According to a study from the Cotton Economic Research Institute at Texas Tech University, all countries, both industrialized and developing, support their agriculture sectors with vastly divergent policy tools and combinations of tools.

But that’s not what the news media would have the world believe. According to the CERI report, the news media “have linked low farm incomes in the developing world to the subsidies and protection given by the United States and other industrialized countries.

“As a result, an impression has been created that agricultural subsidies and protection are confined to the United States and other developed/industrialized nations.”

One reason for this is that today’s news media is far too cozy with anti-agriculture organizations like Oxfam America and the Environmental Working Group. When has a member of EWG or Oxfam actually stepped on a farm to ask a farmer a few simple questions about his operation?

Apparently, not the writer of this excerpt from a 2008 Oxfam study. “Devised during the Great Depression, the farm bill was designed to assist American farmers when the market bottomed out. But these days, the farm bill’s commodity subsidies do little to help American farmers and rural communities.”

Funny, nowhere in this writer’s assessment could I find a substantiating statement from a Mid-South cotton producer saying something like, “Sure, I can produce cotton for 50 cents a pound with no subsidies and stay in business. Next question?”

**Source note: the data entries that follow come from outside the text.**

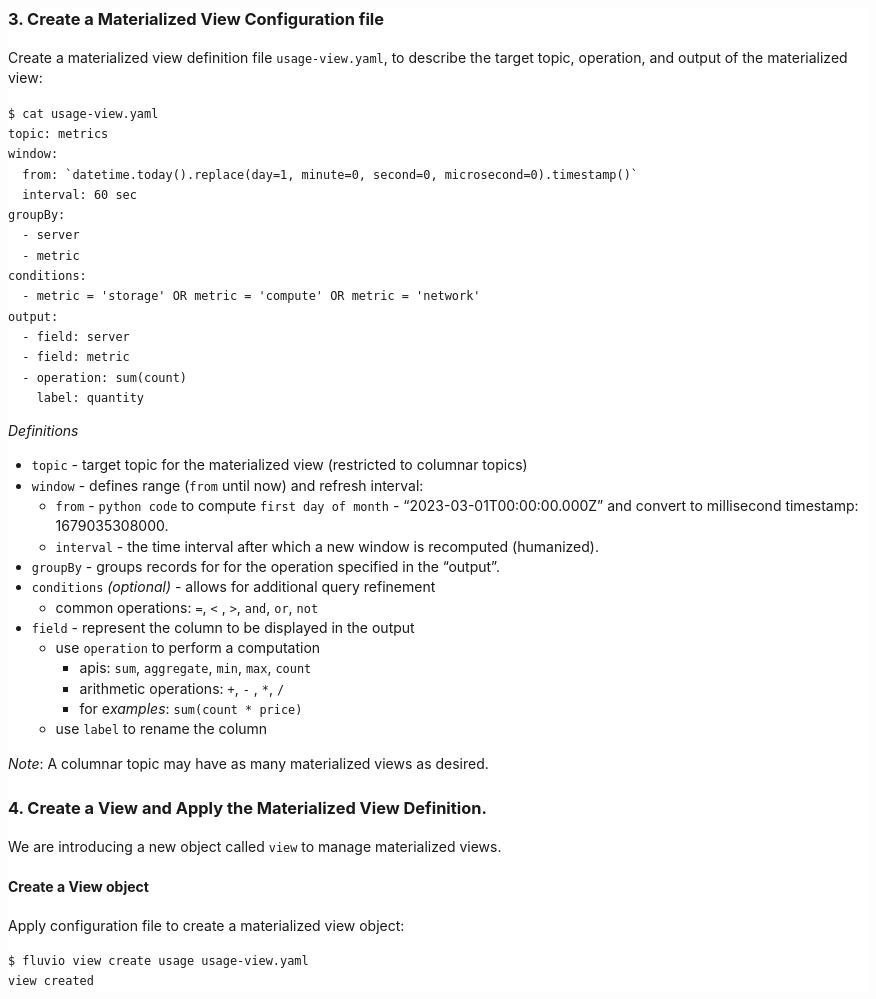 ### 3. Create a Materialized View Configuration file

Create a materialized view definition file `usage-view.yaml`, to describe the target topic, operation, and output of the materialized view:

```
$ cat usage-view.yaml
topic: metrics
window:
  from: `datetime.today().replace(day=1, minute=0, second=0, microsecond=0).timestamp()`
  interval: 60 sec
groupBy: 
  - server
  - metric
conditions:
  - metric = 'storage' OR metric = 'compute' OR metric = 'network'  
output:
  - field: server
  - field: metric
  - operation: sum(count)
    label: quantity
```

*Definitions*

- `topic` - target topic for the materialized view (restricted to columnar topics)
- `window` - defines range (`from` until now) and refresh interval:
    - `from` - `python code` to compute `first day of month` - “2023-03-01T00:00:00.000Z” and convert to millisecond timestamp: 1679035308000.
    - `interval` - the time interval after which a new window is recomputed (humanized).
- `groupBy` - groups records for for the operation specified in the “output”.
- `conditions` *(optional)* - allows for additional query refinement
    - common operations: `=`, `<` , `>`, `and`, `or`, `not`
- `field` - represent the column to be displayed in the output
    - use `operation` to perform a computation
        - apis: `sum`, `aggregate`, `min`, `max`, `count`
        - arithmetic operations: `+`, `-` , `*`, `/`
        - for e*xamples*: `sum(count * price)`
    - use `label` to rename the column

_Note_: A columnar topic may have as many materialized views as desired.


### 4. Create a View and Apply the Materialized View Definition.

We are introducing a new object called `view` to manage materialized views. 


#### Create a View object

Apply configuration file to create a materialized view object:

```
$ fluvio view create usage usage-view.yaml
view created
```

There’s also no mention in the Oxfam study that U.S. agriculture and its related industries account for about 5 percent of the U.S. gross domestic product and about 12 percent of total U.S. employment.

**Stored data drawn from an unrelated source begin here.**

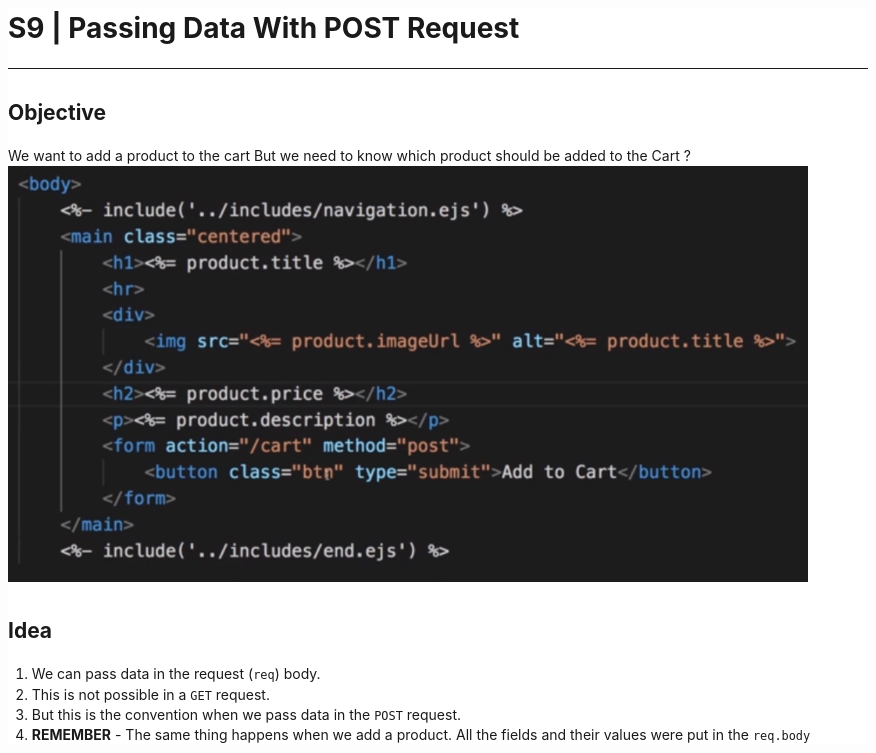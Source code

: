 # S9 | Passing Data With POST Request
---
## Objective
We want to add a product to the cart
But we need to know which product should be added to the Cart ?
<img src="./assets/S9/34.png" alt="packages" width="800"/>

## Idea  
1. We can pass data in the request (`req`) body.
2. This is not possible in a `GET` request.
3. But this is the convention when we pass data in the `POST` request.
4. **REMEMBER** - The same thing happens when we add a product.
All the fields and their values were put in the `req.body`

Or that globally, the United States exports more wheat, corn, soybeans, sorghum, and cotton than any other nation. Or that U.S. agriculture is the only sector in the U.S. economy with a trade surplus.

We also don’t read much about other countries’ subsidies in national newspapers. For example, where is coverage of the National Cotton Council report that India, one of the largest critics of U.S. cotton subsidies, is buying cotton from its own producers at inflated prices and selling it to domestic textile mills at deflated prices? As a result of this subsidization, India’s cotton producers have ramped up acreage and have overtaken the United States as the world’s second largest producer of cotton. Gee, you’d think these guys were trying to run us out of business or something.

The Texas Tech study concluded that agriculture has a special status in both developed and developing countries with a wide variety of subsidy and protection instruments in place. While developed countries certainly subsidize and protect their agricultural sectors “developing countries are equally, if not more, prone to protect their agriculture sectors.”

The study found:

• Most countries use guaranteed minimum prices and import tariffs to protect domestic producers. The highest levels of producer support are in South Korea, followed by Japan and the EU. The highest levels of agricultural tariffs were found in Egypt, India and South Korea.

• Industrialized country governments are moving from price supports toward decoupled direct income payments. A decoupled payment of at least 65 percent of the 2000-02 historical payment for cotton began in 2006 in the European Union.

• Developing countries supplement their price support programs with input subsidies, which are excluded from calculations of the aggregate measure of support (AMS) by the World Trade Organization, but are nonetheless trade distorting. For example, $13 billion of the $15 billion that China spent on grain support programs in 2008 went toward subsidies for seed, machinery, fuel and fertilizer.

• Developing countries’ tariff protection is higher than that of industrialized countries.

• The use of sanitary and phytosanitary measures to restrict imports are more frequent among developing countries than in developed countries. For example, corn imports into China require a bio-safety certificate and quarantine permits.

I’d be very surprised if conclusions from this very thorough Texas Tech study found their way into Oxfam or EWG literature anytime soon.